-- What you are asked to do --
All lines below containing "moment" are to be listed.

=== Records to use ===

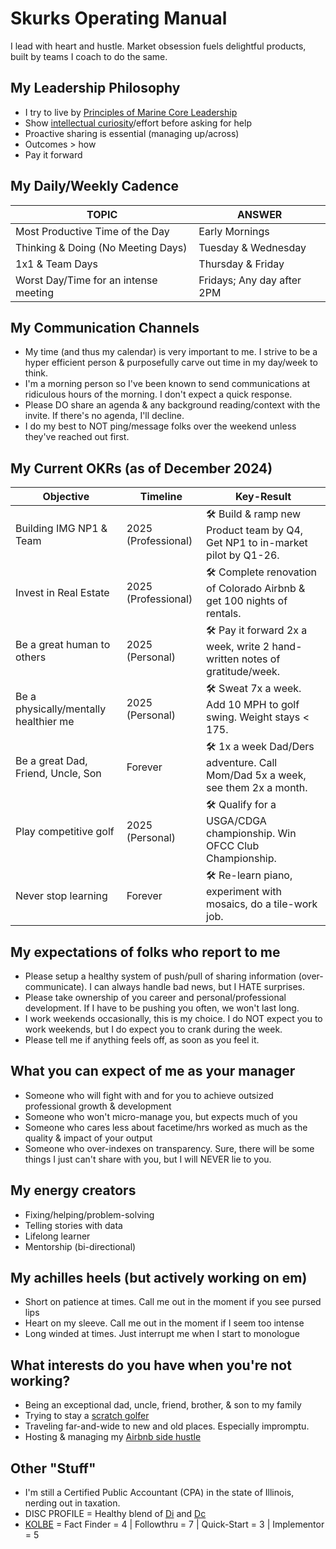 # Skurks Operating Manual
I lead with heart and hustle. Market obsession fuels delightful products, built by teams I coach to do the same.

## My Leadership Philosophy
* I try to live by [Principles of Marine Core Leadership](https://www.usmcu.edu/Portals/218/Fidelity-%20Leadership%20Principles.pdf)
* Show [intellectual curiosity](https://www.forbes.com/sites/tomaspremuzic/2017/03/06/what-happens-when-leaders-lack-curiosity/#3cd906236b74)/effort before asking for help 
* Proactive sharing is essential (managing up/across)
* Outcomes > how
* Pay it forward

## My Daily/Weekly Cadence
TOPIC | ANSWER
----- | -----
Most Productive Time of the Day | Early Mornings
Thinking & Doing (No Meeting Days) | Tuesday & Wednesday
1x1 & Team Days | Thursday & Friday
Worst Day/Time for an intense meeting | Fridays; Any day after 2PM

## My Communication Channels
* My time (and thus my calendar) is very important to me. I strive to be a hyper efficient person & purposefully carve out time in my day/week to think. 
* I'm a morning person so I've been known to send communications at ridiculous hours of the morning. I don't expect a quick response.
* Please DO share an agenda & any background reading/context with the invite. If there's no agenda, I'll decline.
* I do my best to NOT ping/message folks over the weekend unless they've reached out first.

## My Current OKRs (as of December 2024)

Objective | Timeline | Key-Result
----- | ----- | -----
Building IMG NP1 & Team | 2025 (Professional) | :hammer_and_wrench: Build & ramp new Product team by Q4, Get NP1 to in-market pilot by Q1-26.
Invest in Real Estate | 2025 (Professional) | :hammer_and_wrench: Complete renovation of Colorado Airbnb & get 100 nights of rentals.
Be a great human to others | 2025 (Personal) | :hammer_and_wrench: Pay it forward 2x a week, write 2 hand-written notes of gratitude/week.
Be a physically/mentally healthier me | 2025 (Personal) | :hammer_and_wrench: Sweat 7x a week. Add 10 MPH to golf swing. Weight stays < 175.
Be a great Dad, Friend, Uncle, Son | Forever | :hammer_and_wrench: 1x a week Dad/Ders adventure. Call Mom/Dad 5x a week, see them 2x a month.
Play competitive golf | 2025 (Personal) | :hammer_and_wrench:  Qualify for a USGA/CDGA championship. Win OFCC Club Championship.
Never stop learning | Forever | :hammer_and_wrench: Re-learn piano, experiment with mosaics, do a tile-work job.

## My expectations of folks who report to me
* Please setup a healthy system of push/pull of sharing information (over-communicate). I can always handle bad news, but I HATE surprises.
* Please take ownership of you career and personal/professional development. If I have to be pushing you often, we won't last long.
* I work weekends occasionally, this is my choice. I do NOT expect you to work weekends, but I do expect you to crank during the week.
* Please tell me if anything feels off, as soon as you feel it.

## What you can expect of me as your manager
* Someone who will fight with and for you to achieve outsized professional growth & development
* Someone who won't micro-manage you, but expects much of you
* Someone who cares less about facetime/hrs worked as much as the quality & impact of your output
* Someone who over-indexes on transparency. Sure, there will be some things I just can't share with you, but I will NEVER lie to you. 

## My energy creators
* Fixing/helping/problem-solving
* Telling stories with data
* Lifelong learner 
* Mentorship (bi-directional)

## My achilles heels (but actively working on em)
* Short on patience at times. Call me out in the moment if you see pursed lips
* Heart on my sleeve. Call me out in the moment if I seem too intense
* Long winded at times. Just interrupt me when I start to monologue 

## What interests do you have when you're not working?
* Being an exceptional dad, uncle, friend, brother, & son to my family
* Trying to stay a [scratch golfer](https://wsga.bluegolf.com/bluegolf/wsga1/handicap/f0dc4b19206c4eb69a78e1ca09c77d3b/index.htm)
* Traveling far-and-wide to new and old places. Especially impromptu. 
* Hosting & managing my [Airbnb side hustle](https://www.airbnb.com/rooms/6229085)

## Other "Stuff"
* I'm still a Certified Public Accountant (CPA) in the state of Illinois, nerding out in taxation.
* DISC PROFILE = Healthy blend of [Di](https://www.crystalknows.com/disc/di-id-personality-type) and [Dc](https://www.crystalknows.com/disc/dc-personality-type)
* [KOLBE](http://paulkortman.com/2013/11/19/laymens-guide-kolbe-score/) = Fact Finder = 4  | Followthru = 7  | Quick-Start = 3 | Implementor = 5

===

-- Final answer --
* Short on patience at times. Call me out in the moment if you see pursed lips
* Heart on my sleeve. Call me out in the moment if I seem too intense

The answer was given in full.